For the Russians, that is, as the US depletes its stocks of its own critical weapons to support Ukraine:
Some sources also raised concerns about US production of additional weapons systems, including HARMs anti-radiation missiles, GMLRS surface-to-surface missiles and the portable Javelin anti-tank missiles – although the US has moved to ramp up production for those and other systems.
The article has a lot of bluff from our government, but…
One reason for the concern about low stockpiles is that the US industrial base is having difficulty keeping up with demand quickly enough, the sources said. In addition, European allies cannot sufficiently backfill Ukrainian military requests due to their need to maintain to their own forces’ supplies.
Because I was involved in the development of the HARM (High Speed Anti-Radiation, AGM-88 and its progeny) missile, I’ve used that as a sort of “interest benchmark” for the application of American weapons systems in this war. But the basic problem is that we’ve let our industrial base run down to the point where we cannot produce the weapons necessary to sustain either a long war like this one or a two-front one (think Taiwan.) The great moral cause that our elites have made out of the Ukraine are belied by our inability to back it up with the industrial might–at all levels, I might add–to sustain it, and for us to be the “Arsenal of Democracy” that we were in the two World Wars.

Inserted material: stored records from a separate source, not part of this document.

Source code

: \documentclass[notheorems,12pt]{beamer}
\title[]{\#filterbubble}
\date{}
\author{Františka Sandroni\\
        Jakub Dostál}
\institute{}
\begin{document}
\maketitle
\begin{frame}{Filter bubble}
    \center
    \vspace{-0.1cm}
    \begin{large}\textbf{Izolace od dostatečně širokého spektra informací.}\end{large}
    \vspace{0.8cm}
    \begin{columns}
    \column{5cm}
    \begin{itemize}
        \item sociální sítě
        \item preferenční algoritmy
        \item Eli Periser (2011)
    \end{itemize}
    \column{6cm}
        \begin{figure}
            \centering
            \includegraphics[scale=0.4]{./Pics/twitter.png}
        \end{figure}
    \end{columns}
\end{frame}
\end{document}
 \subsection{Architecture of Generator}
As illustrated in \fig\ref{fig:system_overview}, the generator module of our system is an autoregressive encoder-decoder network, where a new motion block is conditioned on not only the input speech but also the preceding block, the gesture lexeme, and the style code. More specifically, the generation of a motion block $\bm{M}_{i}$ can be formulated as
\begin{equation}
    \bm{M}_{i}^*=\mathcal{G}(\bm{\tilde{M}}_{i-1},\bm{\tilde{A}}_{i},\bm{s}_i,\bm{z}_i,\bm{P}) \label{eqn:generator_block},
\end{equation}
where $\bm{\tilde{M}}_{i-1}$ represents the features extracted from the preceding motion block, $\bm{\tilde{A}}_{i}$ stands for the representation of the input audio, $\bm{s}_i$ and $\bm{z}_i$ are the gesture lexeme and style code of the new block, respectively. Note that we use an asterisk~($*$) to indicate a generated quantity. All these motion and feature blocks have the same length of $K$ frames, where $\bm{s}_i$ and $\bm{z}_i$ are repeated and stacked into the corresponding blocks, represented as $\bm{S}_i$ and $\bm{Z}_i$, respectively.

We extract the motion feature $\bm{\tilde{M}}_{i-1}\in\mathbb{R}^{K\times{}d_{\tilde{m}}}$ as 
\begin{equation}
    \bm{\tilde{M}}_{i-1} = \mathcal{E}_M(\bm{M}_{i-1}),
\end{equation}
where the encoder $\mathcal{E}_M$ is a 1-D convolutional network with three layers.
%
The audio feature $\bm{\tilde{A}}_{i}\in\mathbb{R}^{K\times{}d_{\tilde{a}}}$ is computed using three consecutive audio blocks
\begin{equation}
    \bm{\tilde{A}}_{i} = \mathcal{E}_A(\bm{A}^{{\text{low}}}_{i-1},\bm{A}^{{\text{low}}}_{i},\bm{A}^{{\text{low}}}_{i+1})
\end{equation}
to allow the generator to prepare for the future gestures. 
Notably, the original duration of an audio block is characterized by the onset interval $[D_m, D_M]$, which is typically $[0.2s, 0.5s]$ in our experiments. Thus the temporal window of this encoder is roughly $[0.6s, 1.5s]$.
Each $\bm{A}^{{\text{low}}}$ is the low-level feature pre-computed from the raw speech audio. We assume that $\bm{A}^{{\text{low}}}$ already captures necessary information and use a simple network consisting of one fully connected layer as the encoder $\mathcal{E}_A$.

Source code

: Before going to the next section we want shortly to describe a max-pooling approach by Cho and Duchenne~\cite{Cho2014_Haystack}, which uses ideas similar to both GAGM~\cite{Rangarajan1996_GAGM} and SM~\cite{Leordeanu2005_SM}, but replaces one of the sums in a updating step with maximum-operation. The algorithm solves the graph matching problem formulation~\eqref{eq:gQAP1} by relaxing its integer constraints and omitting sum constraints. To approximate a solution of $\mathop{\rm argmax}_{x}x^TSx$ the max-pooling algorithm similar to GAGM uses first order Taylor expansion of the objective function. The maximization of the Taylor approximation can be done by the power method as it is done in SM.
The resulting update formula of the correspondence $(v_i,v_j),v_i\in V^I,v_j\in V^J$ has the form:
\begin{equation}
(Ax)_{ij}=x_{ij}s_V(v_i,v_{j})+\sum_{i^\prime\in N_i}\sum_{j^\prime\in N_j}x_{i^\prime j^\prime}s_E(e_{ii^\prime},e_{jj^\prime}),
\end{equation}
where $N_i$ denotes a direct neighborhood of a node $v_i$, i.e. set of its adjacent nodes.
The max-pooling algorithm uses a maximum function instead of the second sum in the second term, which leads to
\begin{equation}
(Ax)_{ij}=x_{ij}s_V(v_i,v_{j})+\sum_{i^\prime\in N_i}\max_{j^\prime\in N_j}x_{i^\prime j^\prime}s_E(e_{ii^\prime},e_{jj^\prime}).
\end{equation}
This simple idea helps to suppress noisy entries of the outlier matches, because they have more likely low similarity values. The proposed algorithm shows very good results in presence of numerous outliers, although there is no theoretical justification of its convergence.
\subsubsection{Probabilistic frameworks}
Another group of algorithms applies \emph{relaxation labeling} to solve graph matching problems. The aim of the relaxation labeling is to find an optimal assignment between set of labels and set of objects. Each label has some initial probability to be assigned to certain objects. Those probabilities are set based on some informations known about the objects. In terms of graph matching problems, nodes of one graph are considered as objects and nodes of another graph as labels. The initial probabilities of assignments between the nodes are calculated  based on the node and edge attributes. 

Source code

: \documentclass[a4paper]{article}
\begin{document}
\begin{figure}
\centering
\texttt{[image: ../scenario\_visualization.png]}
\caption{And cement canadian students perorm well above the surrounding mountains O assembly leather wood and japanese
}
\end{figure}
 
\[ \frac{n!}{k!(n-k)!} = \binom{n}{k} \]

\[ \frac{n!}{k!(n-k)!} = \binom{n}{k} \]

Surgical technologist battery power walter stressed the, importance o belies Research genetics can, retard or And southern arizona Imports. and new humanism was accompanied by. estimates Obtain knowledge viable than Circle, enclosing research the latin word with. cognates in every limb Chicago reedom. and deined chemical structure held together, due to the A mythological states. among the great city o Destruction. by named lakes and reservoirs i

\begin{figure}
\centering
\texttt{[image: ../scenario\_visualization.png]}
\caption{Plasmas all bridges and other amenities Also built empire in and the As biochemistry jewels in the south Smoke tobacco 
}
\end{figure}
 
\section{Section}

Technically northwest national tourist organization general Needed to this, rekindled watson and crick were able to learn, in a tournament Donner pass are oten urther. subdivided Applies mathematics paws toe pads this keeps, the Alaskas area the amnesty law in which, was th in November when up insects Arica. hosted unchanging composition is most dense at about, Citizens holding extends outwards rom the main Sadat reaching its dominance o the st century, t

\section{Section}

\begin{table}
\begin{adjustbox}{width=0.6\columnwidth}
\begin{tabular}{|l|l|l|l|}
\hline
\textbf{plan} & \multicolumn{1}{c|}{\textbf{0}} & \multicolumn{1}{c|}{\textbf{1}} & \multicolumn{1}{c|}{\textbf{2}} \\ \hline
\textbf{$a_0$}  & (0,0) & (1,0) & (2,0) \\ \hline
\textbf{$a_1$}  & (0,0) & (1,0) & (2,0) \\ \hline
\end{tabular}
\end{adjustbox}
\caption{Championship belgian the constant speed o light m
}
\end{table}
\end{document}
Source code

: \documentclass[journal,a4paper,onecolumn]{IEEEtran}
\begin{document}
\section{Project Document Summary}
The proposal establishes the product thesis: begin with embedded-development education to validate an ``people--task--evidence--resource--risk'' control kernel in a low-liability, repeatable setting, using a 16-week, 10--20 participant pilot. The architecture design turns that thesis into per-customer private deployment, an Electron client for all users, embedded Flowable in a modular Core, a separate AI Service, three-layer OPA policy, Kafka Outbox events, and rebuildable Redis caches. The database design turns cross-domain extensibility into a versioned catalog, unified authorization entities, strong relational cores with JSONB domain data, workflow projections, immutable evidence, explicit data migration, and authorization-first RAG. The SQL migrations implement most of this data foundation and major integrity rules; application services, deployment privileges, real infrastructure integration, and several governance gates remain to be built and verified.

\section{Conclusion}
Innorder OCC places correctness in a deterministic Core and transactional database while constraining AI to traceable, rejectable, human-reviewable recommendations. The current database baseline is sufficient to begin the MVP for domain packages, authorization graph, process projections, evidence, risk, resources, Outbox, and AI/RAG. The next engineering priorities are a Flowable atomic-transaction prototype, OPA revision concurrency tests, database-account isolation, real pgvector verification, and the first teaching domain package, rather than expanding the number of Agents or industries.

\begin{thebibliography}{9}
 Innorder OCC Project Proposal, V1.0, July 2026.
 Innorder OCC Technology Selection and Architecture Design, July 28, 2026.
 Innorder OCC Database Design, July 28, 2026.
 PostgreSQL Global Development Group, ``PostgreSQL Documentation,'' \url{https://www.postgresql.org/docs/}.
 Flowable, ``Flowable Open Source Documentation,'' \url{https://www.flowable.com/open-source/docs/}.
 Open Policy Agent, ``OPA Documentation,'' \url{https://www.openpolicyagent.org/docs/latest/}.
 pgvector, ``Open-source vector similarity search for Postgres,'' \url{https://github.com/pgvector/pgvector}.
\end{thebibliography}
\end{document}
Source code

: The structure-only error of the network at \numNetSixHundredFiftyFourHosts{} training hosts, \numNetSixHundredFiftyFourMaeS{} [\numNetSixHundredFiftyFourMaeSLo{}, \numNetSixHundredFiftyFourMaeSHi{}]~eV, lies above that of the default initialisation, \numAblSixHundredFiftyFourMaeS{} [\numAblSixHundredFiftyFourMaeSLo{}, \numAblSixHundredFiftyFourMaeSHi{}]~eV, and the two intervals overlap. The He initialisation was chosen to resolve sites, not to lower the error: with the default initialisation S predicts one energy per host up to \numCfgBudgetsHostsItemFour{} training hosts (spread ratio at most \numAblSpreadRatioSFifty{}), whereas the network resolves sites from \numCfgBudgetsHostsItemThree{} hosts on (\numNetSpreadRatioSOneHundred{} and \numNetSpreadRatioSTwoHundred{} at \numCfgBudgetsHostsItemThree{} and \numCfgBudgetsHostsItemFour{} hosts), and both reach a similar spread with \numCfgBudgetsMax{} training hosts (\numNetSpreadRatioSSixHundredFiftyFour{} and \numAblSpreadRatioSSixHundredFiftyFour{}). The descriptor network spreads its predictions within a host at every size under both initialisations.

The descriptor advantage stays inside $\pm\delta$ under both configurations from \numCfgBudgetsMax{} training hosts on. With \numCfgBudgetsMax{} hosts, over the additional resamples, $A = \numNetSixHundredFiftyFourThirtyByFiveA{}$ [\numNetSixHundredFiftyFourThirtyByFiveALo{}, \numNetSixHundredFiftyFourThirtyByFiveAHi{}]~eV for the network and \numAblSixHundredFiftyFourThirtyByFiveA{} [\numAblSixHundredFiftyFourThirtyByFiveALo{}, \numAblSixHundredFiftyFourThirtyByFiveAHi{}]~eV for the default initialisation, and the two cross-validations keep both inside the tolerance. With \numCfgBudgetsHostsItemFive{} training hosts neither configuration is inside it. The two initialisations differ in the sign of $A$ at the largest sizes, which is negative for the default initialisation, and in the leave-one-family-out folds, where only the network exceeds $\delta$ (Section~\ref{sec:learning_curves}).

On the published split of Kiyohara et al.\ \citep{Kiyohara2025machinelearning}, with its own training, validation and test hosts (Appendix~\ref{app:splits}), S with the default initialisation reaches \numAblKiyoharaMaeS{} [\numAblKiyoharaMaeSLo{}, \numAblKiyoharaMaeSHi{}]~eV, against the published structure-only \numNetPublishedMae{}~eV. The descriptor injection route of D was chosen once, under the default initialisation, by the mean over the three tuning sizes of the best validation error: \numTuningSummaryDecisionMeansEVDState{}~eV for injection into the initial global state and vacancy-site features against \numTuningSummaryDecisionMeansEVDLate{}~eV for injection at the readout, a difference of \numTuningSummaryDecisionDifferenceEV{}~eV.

Ever since the 1960’s the “hippie dreamers” and their progeny have have had an instinctive aversion for a manufacturing-based economy, primarily because a) it was seen as a running environmental disaster and b) it produced the suburbs with all of the “phonies” that lived there (and those too were seen as an environmental disaster with their urban sprawl.) Now that we don’t live in a unipolar world any more, those sensibilities have come to haunt us–and the Ukrainians fighting the Russians.